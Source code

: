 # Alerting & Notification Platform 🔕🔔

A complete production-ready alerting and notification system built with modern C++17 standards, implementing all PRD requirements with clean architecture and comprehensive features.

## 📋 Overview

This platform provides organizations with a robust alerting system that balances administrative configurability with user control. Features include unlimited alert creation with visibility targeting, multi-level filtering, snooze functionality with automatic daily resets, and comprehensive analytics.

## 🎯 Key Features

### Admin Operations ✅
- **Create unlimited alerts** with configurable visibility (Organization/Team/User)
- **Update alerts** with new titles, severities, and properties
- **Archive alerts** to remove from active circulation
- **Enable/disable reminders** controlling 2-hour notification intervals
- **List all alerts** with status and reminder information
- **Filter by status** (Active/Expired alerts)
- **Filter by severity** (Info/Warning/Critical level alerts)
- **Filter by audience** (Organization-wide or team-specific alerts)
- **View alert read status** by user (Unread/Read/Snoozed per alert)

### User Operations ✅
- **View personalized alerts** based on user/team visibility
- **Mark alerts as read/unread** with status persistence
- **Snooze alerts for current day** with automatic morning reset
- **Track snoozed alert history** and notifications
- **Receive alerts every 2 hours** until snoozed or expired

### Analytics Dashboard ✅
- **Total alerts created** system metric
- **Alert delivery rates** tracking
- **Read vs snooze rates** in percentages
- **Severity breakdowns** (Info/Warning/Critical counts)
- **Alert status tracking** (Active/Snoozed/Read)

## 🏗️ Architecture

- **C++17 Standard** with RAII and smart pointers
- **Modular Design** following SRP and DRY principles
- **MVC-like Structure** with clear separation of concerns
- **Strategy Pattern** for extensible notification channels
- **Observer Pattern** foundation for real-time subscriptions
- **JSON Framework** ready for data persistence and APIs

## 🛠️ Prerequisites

--

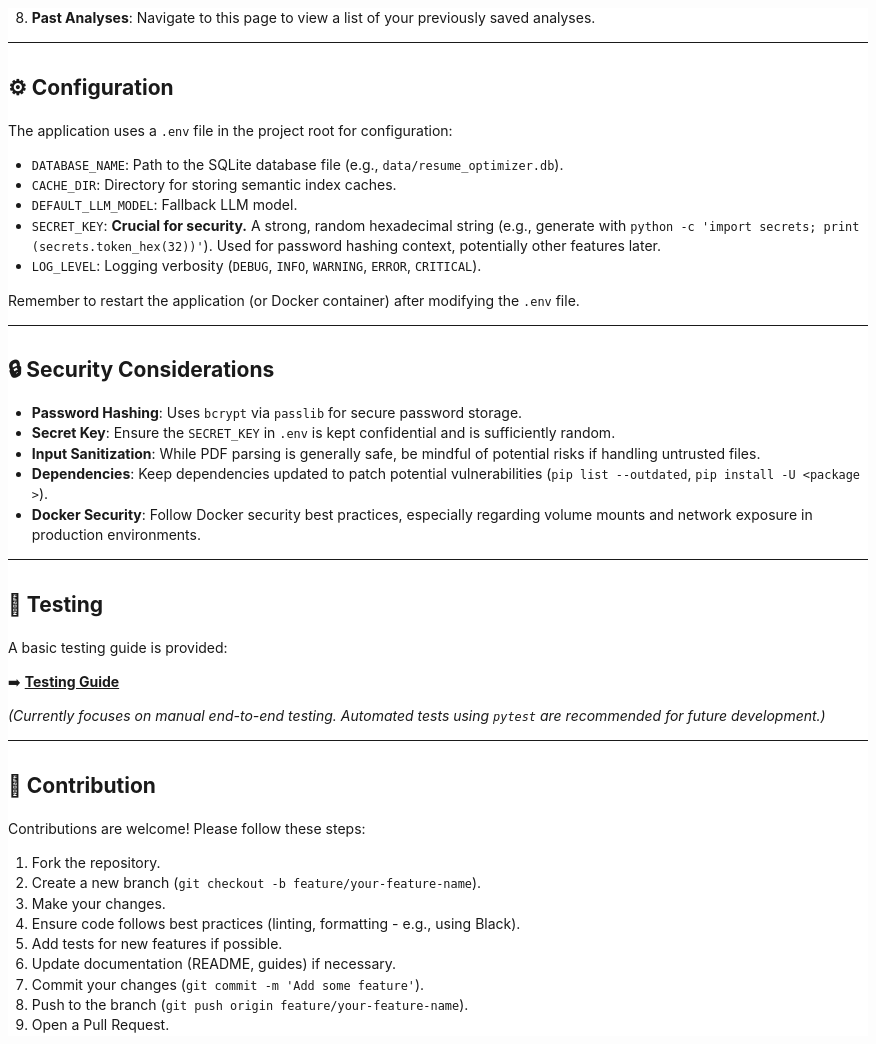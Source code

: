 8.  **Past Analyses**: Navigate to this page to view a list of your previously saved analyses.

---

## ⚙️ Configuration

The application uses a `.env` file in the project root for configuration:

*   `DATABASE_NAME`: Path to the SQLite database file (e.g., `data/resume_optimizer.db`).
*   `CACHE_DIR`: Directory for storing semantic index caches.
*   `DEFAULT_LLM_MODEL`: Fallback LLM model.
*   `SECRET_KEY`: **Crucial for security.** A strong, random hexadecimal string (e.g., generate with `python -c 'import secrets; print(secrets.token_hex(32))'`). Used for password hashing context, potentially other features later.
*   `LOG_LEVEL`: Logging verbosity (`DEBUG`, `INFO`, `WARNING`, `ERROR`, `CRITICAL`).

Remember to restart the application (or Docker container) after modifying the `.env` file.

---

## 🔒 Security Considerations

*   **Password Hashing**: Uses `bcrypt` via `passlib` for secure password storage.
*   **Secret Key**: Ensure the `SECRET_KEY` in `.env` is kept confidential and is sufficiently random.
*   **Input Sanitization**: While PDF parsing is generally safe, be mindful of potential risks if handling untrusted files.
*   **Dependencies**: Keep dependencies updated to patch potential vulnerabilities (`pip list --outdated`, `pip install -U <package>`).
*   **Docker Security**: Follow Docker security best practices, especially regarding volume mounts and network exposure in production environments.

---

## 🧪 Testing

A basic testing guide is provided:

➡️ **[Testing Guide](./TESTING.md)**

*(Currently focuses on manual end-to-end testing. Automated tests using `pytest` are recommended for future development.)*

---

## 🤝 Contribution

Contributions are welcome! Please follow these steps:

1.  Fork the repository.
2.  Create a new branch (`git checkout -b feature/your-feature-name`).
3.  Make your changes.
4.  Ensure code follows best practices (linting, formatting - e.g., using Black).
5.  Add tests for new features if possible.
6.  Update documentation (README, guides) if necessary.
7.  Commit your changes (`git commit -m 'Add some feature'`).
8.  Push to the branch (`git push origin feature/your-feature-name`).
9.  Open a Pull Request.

**TASK PROMPT:**
Looking at the data above, return every line from the one with "- **Track snoozed" down to the one with "## 🛠️ Prerequisites", exactly and inclusively.

**YOUR SOLUTION:**
- **Track snoozed alert history** and notifications
- **Receive alerts every 2 hours** until snoozed or expired

### Analytics Dashboard ✅
- **Total alerts created** system metric
- **Alert delivery rates** tracking
- **Read vs snooze rates** in percentages
- **Severity breakdowns** (Info/Warning/Critical counts)
- **Alert status tracking** (Active/Snoozed/Read)

## 🏗️ Architecture

- **C++17 Standard** with RAII and smart pointers
- **Modular Design** following SRP and DRY principles
- **MVC-like Structure** with clear separation of concerns
- **Strategy Pattern** for extensible notification channels
- **Observer Pattern** foundation for real-time subscriptions
- **JSON Framework** ready for data persistence and APIs

## 🛠️ Prerequisites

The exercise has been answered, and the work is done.